Task description:
Please return the lines below verbatim, beginning at the one that has "Visit the link for more details" and stopping after the one that has "and more...", and add no other lines.

Collected data:
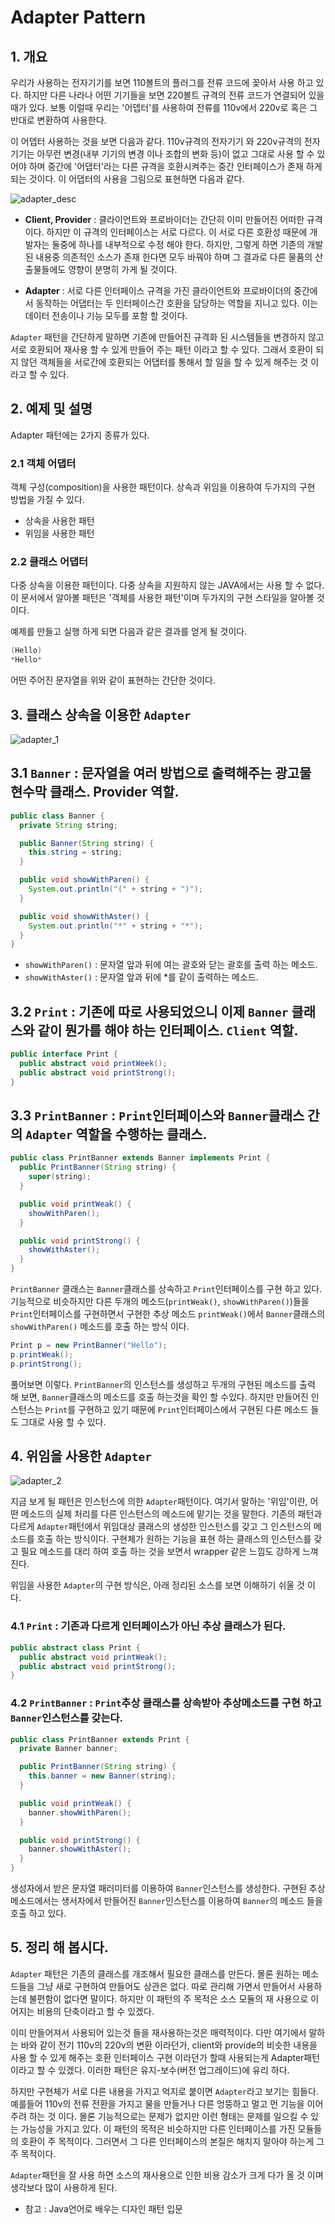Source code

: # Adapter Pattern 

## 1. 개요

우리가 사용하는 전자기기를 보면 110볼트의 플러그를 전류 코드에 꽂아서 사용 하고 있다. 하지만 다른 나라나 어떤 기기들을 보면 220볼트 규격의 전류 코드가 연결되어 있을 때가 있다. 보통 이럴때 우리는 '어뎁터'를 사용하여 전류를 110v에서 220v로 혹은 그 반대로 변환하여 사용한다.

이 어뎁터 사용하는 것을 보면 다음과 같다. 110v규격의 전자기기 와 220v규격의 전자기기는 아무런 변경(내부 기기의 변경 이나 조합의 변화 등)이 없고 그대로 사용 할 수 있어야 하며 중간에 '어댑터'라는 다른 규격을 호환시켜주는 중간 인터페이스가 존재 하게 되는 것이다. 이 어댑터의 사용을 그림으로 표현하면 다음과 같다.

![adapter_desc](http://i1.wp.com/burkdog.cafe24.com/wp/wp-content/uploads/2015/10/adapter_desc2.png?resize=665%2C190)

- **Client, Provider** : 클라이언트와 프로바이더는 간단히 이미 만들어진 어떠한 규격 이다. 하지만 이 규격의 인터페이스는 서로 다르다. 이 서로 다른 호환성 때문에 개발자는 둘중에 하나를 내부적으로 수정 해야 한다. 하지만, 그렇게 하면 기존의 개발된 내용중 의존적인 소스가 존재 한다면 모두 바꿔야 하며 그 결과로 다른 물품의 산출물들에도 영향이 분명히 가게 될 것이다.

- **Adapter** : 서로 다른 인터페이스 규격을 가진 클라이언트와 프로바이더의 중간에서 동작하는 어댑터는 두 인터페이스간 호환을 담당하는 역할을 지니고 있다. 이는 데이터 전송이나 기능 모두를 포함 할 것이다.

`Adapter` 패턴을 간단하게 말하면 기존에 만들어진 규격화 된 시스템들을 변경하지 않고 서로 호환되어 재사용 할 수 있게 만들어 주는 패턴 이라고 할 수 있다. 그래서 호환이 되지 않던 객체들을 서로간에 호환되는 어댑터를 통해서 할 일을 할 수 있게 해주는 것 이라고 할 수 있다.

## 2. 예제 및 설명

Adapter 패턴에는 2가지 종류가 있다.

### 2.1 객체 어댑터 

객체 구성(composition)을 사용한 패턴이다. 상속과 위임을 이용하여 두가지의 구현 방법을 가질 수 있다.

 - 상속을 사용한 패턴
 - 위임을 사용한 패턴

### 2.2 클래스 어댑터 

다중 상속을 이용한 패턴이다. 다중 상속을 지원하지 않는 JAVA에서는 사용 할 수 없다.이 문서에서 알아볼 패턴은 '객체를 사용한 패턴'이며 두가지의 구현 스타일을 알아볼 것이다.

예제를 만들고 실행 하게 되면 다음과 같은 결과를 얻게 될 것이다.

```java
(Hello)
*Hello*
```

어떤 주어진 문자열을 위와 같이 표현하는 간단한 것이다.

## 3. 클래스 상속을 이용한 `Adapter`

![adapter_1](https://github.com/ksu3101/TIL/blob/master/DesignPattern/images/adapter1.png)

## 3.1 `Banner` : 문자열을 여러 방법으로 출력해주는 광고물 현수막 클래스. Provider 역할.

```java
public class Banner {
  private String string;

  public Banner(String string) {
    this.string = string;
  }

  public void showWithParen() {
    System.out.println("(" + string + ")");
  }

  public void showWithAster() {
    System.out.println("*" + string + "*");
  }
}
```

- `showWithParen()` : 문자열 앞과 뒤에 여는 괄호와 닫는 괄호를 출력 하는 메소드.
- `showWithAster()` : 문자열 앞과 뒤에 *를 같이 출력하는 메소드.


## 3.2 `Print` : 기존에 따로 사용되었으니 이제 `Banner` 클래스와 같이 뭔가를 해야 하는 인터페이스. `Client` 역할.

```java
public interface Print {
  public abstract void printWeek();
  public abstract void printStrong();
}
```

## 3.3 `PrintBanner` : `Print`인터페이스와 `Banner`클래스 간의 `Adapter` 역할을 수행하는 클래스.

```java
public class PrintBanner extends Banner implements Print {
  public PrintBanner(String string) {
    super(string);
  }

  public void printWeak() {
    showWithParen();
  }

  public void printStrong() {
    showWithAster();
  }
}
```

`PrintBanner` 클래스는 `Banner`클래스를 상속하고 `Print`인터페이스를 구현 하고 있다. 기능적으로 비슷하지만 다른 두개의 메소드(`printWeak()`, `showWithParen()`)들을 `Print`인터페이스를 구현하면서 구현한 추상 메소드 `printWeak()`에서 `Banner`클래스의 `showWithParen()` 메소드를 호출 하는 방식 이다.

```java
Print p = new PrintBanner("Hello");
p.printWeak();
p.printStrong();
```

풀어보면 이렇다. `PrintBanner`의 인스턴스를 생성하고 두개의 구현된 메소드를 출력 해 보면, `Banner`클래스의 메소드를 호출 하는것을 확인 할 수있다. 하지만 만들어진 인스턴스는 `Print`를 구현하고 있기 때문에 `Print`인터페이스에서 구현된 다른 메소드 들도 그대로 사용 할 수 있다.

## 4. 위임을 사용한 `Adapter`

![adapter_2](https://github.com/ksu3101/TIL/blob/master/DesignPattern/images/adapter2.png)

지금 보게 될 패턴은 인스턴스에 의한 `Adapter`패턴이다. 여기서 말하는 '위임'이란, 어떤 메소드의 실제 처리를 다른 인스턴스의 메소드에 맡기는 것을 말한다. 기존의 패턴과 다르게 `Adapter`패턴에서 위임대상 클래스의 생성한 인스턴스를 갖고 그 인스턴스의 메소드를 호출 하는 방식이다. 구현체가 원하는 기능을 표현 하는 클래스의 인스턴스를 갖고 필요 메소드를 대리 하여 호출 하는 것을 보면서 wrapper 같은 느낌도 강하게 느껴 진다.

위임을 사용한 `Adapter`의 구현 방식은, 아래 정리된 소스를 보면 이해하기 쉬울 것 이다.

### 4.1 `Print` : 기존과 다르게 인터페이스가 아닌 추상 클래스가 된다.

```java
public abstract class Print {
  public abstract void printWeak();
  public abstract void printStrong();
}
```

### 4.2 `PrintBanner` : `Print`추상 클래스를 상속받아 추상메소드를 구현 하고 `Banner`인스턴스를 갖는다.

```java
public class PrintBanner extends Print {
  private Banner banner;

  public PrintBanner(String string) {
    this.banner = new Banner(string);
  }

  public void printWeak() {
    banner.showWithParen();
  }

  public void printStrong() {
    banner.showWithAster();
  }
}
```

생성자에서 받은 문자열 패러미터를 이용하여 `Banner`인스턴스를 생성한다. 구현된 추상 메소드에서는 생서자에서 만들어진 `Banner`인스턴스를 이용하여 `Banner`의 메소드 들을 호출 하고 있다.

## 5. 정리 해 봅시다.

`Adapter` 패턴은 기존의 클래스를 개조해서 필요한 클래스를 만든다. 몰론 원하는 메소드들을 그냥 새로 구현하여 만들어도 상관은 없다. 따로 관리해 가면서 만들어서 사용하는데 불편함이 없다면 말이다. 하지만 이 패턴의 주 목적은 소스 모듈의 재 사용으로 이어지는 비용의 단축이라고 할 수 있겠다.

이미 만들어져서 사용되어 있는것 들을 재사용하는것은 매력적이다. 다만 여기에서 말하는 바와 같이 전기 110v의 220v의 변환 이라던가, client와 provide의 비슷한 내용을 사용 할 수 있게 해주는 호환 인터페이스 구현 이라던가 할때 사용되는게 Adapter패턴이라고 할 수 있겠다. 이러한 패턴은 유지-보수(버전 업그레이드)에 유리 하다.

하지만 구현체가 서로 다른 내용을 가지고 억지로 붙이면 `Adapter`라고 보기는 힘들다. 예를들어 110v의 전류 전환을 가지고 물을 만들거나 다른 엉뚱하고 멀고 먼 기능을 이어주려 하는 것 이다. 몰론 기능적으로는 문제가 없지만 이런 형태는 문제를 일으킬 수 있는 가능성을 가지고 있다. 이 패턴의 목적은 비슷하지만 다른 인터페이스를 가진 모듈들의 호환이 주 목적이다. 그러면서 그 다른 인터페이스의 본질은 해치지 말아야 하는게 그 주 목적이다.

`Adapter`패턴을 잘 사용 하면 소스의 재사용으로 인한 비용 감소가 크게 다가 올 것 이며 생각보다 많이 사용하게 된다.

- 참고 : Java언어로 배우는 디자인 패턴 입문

...

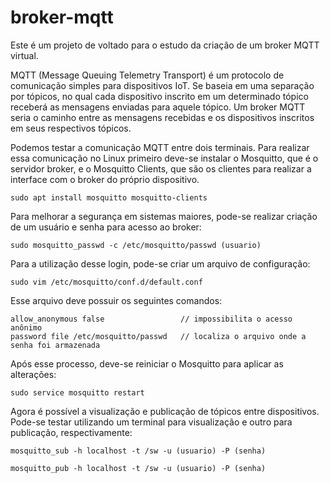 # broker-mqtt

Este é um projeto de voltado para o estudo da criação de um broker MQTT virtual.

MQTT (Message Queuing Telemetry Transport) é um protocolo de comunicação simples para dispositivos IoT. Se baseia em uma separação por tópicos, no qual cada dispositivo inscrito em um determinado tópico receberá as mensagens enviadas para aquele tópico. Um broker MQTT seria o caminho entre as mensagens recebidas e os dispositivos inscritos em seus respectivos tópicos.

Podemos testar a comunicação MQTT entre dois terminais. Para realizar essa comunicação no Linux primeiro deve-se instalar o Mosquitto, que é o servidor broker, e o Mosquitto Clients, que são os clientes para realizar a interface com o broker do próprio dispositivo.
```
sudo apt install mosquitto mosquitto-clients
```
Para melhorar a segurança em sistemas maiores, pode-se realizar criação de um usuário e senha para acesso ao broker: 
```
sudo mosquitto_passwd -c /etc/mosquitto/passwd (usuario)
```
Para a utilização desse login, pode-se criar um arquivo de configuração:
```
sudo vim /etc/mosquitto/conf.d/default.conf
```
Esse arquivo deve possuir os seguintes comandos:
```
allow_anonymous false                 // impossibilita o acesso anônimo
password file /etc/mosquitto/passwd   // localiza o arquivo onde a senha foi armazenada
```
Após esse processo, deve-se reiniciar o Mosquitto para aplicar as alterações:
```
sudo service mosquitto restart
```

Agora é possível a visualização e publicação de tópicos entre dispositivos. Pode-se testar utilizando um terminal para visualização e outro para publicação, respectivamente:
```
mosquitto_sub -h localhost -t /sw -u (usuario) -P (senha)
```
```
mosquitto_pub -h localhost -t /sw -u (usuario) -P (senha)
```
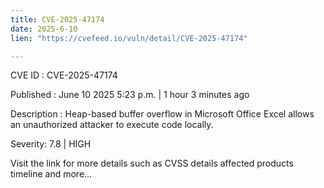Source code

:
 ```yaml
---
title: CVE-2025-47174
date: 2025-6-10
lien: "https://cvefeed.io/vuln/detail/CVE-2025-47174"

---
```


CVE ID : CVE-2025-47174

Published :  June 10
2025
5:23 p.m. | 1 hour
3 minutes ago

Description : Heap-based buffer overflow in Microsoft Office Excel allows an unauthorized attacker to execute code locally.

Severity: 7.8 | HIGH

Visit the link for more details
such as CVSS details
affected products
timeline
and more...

Reply:
Visit the link for more details
such as CVSS details
affected products
timeline
and more...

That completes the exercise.